Luxor Museum contains one of the best displays of Egyptian antiquities in Egypt and it opened in 1975. Housed within a modern building, the collection is limited in the number of items, but they are beautifully displayed.
Once inside the main museum area, two of the first items that catch one's attention are an enormous red granite head of Amenhotep III and the cow-goddess head from the tomb of Tutankhamun.
Spaced out around the ground floor are masterpieces of sculpture including a calcite double statue of the crocodile god Sobek and the 18th Dynasty pharaoh Amenhotep III
Visit Luxor Museum - a visit is worth every penny. This is true, whatever the currency you're paying in ...
Among other items you'll see these canopic jars. Remember: no flash allowed (December 2005: Malena - "MalenaN" - tells me: no photographs allowed at all ...!)

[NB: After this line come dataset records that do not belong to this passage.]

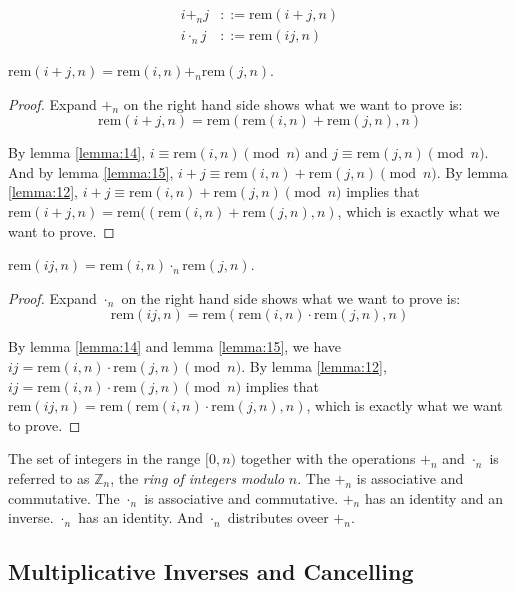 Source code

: \documentclass[11pt]{article}
\newcommand{\rem}{\mathrm{rem}}
\begin{document}
\begin{definition}
\begin{align*}
i +_n j &::= \rem(i+j, n) \\
i \cdot_n j &::= \rem(ij, n)
\end{align*}
\end{definition}

\begin{lemma} \label{lemma:17}
$\rem(i+j,n) = \rem(i,n) +_n \rem(j,n)$.
\end{lemma}


\begin{proof}
Expand $+_n$ on the right hand side shows what we want to prove is:
\[
  \rem(i+j,n) = \rem(\rem(i,n)+\rem(j,n),n)
\]

By lemma \ref{lemma:14}, $i \equiv \rem(i,n) \pmod{n}$ and $j \equiv \rem(j,n) \pmod{n}$. And
by lemma \ref{lemma:15}, $i+j \equiv \rem(i,n)+\rem(j,n) \pmod{n}$. By lemma \ref{lemma:12},
$i+j \equiv \rem(i,n) + \rem(j,n) \pmod{n}$ implies that
$\rem(i+j,n) = \rem((\rem(i,n) + \rem(j,n), n)$, which is exactly what we want to prove.
\end{proof}

\begin{lemma} \label{lemma:18}
$\rem(ij,n) = \rem(i,n) \cdot_n \rem(j,n)$.
\end{lemma}

\begin{proof}
Expand $\cdot_n$ on the right hand side shows what we want to prove is:
\[
  \rem(ij,n) = \rem(\rem(i,n) \cdot \rem(j,n),n)
\]

By lemma \ref{lemma:14} and lemma \ref{lemma:15}, we have
$ij = \rem(i,n) \cdot \rem(j,n) \pmod{n}$. By lemma \ref{lemma:12},
$ij = \rem(i,n) \cdot \rem(j,n) \pmod{n}$ implies that
$\rem(ij,n) = \rem(\rem(i,n) \cdot \rem(j,n), n)$, which is exactly what we want to prove.
\end{proof}

The set of integers in the range $[0, n)$ together with the operations $+_n$ and $\cdot_n$
is referred to as $\mathbb{Z}_n$, the \emph{ring of integers modulo} $n$. The $+_n$ is
associative and commutative. The $\cdot_n$ is associative and commutative. $+_n$ has an
identity and an inverse. $\cdot_n$ has an identity. And $\cdot_n$ distributes oveer $+_n$.

\subsection{Multiplicative Inverses and Cancelling}
\end{document}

The Luxor Museum of Ancient Art is worth a visit, if only because it is air conditioned. The museum's outside and inside have been designed with care. The displays are very good and the light is briljant (sometimes to). Also, there is not too much, like in the Egyptian museum in Caïro. Used the illustrated guide to Luxor to guide us through the highlights. The only drawback during our visit was a guide that spoke very loud, as if he was still in the open air. We paid 55 pounds each.
should not be missed is visiting luxor museum with the ‘masterpiece’ “talatat” a reconstruction of fragments of a wall from the palace of akhen-aton, goddess of hathor from the tomb of king tut-ankh-amon.

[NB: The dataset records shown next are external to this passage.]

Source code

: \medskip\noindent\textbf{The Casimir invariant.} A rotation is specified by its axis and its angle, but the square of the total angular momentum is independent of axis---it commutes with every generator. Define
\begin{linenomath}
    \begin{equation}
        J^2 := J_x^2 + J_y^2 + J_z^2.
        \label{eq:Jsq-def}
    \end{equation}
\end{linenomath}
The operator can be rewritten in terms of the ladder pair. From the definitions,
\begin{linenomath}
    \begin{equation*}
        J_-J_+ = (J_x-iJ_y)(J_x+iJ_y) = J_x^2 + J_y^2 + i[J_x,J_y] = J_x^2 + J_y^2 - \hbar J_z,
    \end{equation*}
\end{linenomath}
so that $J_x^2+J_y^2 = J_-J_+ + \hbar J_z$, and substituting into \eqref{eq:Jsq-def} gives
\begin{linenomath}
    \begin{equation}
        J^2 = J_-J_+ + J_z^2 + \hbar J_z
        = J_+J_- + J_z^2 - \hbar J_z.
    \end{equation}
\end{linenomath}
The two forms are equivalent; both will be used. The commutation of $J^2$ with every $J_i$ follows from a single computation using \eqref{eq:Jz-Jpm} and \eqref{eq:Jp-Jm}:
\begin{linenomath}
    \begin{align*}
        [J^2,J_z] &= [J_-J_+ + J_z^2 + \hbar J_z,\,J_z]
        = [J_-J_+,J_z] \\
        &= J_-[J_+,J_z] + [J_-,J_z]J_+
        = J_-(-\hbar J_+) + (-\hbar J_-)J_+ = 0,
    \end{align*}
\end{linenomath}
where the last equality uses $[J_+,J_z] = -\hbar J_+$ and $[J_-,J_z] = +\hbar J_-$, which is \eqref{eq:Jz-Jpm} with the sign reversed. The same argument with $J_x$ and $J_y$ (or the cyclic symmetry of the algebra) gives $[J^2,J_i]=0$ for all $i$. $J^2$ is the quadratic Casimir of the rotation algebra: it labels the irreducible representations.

Although the Luxor museum is rather expensive, ( about £5 uk) it houses some really fabulous artifacts. It includes one of the three chariots from Tutankhamen's tomb, plus bows and arrows, a model boat and other items from his tomb. In an ajoining building there is a collection of twenty six statues that were discovered as recently as 1989 in the temple of Luxor, we thought these were some of the finest statues we had ever seen, in particular the statue of the goddess Lunit, and one of the goddess Hathor. In the main building, there are many more statues including a large and very beautifull calcite statue of the crocodile god Sobec with the pharaoh Amenhotep 111 sitting side by side. So, expensive? perhaps, but worth every penny.

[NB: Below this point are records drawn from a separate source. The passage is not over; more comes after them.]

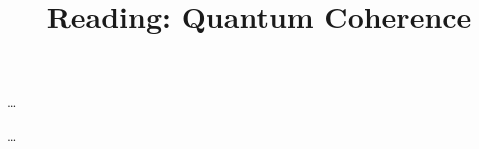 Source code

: \documentclass[12pt]{article}
\title{Reading: Quantum Coherence}
\date{}
\begin{document}
\sffamily

\maketitle

\noindent \dots 

\vfill



\begin{thebibliography}{}

\item \dots 

\end{thebibliography}
\end{document}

Luxor museum is located about 1km from Luxor temple, along the Nile and is one of the finest in Egypt. It contains many of the finds during the digs carried out in the Thebes area. In 1990 a large underground area was added where you can see statues that were found in 1989 in the cachette of Luxor temple. This photo is a statue of Amenophis III with the god Sobek, and was discovered in 1967 at the bottom of a canal, near a village on the west bank. Entrance fee is 55 LE (5.50 GBP) and the museum is open until 9pm.
Whilst at Luxor Temple on our first day we were approached by a local who decided that he would show us the sites for a small fee.
In our naivety we followed and after a brief and confusing description of the glyphs he demanded we give him baksheesh.
A member of the Tourist and Antiquities Police then appeared and ushered him away. We were then asked to follow him into a remote part of thetemple where he unslung his weapon and demanded that we gave him some money. Having a Kalashnikov pointed at you is an effective method of parting with your money so we complied. After leaving the site we reported the matter to the office located on the main road opposite the Anubis shoppng centre where the matter was then investigated and the officer was arrested. NOTE - This is frowned upon by the authorities and will not be tolerated. If caught in this situation comply with reason and report it later to the Chief of Police for Tourist and Antiquities.